Dataset records:
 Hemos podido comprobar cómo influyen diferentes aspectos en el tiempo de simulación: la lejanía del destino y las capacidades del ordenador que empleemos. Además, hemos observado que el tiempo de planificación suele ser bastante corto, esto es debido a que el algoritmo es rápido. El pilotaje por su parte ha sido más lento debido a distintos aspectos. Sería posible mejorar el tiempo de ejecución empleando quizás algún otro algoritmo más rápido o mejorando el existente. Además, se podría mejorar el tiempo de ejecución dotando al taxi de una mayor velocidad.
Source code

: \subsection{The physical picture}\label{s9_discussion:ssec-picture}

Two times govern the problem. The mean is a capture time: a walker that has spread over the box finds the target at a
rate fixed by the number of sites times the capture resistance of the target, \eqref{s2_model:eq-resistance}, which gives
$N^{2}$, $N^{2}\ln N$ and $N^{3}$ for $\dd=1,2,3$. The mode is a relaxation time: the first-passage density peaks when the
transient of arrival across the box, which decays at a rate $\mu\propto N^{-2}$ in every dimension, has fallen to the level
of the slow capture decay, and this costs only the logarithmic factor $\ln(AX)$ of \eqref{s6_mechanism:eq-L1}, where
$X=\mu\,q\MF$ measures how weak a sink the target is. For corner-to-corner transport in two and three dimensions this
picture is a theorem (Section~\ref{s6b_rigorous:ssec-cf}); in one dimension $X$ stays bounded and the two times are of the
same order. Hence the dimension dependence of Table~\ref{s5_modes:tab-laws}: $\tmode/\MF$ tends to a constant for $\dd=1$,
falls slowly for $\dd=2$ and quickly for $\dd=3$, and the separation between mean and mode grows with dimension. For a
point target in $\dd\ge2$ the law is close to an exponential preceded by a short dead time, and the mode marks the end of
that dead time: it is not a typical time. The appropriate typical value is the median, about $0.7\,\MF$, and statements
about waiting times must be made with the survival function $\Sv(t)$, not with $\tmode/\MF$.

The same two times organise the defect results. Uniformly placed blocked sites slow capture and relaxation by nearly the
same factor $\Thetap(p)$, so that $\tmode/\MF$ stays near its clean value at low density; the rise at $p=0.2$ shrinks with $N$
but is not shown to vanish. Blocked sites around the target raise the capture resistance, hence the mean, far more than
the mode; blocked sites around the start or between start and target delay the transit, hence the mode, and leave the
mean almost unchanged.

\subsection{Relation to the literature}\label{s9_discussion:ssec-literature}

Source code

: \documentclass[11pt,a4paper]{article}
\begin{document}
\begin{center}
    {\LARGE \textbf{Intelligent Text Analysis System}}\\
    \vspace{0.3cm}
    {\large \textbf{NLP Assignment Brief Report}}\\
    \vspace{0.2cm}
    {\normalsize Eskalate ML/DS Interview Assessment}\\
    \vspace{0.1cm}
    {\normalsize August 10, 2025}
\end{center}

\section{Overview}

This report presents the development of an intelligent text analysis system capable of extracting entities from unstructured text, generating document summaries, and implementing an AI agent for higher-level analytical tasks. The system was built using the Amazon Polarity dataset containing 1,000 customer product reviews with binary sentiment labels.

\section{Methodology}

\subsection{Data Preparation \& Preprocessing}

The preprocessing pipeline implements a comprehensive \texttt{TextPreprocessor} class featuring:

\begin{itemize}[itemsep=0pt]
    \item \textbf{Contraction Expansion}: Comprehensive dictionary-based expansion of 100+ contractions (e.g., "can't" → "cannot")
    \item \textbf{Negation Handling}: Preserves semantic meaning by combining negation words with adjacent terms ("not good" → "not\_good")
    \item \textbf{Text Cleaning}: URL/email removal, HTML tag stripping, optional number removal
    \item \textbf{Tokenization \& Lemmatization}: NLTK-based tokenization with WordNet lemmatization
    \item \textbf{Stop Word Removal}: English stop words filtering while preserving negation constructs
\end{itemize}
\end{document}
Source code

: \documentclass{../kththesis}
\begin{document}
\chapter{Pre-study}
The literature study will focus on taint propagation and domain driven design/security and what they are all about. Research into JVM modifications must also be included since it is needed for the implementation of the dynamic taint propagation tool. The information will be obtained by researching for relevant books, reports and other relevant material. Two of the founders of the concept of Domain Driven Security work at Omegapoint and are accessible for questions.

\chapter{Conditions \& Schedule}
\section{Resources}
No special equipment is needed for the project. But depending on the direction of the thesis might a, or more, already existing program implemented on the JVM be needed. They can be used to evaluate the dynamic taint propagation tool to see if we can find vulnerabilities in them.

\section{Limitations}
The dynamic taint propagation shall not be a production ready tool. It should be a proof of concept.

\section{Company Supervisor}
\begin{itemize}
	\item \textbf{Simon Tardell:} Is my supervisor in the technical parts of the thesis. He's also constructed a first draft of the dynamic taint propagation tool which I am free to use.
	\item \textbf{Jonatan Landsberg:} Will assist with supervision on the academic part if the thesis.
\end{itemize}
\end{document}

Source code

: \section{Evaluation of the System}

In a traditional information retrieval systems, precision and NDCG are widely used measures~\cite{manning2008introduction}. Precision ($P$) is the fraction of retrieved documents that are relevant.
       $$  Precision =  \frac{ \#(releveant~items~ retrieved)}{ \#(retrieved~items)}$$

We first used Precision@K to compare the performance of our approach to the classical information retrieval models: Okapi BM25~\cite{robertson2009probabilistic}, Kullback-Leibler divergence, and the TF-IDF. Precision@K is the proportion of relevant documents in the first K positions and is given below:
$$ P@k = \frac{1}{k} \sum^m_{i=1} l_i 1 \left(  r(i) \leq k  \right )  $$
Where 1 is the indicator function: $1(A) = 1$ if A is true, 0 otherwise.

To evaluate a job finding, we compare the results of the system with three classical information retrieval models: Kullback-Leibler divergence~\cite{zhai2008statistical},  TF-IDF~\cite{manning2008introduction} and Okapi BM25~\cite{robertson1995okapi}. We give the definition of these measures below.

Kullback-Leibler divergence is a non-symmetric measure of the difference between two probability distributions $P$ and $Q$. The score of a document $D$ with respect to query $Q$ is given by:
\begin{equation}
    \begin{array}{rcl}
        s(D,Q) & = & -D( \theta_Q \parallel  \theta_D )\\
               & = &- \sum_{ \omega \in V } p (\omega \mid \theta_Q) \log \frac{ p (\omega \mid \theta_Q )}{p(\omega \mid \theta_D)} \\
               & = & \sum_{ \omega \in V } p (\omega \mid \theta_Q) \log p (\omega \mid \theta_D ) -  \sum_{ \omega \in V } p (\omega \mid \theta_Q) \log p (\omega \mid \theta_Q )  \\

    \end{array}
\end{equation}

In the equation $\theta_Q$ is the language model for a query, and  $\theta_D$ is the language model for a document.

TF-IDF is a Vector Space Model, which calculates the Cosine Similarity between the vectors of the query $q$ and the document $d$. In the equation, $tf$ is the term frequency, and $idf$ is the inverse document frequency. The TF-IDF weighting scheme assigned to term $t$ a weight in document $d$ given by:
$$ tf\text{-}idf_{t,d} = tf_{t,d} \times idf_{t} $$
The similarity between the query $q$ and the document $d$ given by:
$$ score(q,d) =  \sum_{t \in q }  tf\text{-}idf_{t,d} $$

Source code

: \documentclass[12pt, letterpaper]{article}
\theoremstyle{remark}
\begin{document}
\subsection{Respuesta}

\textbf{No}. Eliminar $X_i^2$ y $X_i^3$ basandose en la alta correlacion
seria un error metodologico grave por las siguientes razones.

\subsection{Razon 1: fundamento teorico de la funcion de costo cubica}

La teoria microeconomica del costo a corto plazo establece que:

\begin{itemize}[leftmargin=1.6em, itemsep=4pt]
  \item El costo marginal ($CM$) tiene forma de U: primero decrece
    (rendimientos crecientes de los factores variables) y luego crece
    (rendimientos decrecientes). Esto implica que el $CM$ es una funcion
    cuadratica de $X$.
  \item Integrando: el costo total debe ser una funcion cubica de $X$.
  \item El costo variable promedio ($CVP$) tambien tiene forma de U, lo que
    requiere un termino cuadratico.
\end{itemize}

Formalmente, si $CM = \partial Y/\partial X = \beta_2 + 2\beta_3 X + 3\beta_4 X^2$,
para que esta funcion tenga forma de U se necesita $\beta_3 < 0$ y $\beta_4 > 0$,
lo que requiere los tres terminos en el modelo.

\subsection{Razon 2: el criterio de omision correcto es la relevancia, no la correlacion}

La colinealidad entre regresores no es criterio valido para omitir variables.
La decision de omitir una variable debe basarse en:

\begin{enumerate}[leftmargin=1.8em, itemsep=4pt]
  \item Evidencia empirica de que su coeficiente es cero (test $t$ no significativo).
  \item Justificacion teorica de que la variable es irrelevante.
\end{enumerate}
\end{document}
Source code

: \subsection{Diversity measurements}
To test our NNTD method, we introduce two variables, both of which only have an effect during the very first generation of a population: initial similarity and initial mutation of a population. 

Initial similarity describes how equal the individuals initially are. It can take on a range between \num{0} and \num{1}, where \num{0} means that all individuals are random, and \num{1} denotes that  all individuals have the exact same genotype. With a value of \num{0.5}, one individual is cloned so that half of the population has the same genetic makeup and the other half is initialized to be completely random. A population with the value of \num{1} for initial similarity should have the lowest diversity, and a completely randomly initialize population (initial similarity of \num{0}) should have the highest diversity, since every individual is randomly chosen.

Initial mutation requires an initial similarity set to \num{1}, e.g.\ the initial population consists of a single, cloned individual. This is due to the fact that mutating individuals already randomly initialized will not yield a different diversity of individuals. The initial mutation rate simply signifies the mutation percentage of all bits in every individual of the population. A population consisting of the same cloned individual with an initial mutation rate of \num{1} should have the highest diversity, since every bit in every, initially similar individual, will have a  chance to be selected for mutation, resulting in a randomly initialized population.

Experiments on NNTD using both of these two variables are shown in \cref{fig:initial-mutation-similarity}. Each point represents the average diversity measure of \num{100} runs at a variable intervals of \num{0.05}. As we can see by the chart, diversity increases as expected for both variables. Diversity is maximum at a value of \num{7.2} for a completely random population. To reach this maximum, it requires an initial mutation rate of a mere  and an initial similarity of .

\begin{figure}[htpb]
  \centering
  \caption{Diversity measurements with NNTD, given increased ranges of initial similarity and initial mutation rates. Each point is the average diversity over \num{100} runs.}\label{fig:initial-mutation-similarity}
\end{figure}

Action item:
The first line of the data, the line with "peaks when the", and all lines in between are to be copied exactly. Leave out everything else.

Solution to the problem:
 Hemos podido comprobar cómo influyen diferentes aspectos en el tiempo de simulación: la lejanía del destino y las capacidades del ordenador que empleemos. Además, hemos observado que el tiempo de planificación suele ser bastante corto, esto es debido a que el algoritmo es rápido. El pilotaje por su parte ha sido más lento debido a distintos aspectos. Sería posible mejorar el tiempo de ejecución empleando quizás algún otro algoritmo más rápido o mejorando el existente. Además, se podría mejorar el tiempo de ejecución dotando al taxi de una mayor velocidad.
Source code

: \subsection{The physical picture}\label{s9_discussion:ssec-picture}

Two times govern the problem. The mean is a capture time: a walker that has spread over the box finds the target at a
rate fixed by the number of sites times the capture resistance of the target, \eqref{s2_model:eq-resistance}, which gives
$N^{2}$, $N^{2}\ln N$ and $N^{3}$ for $\dd=1,2,3$. The mode is a relaxation time: the first-passage density peaks when the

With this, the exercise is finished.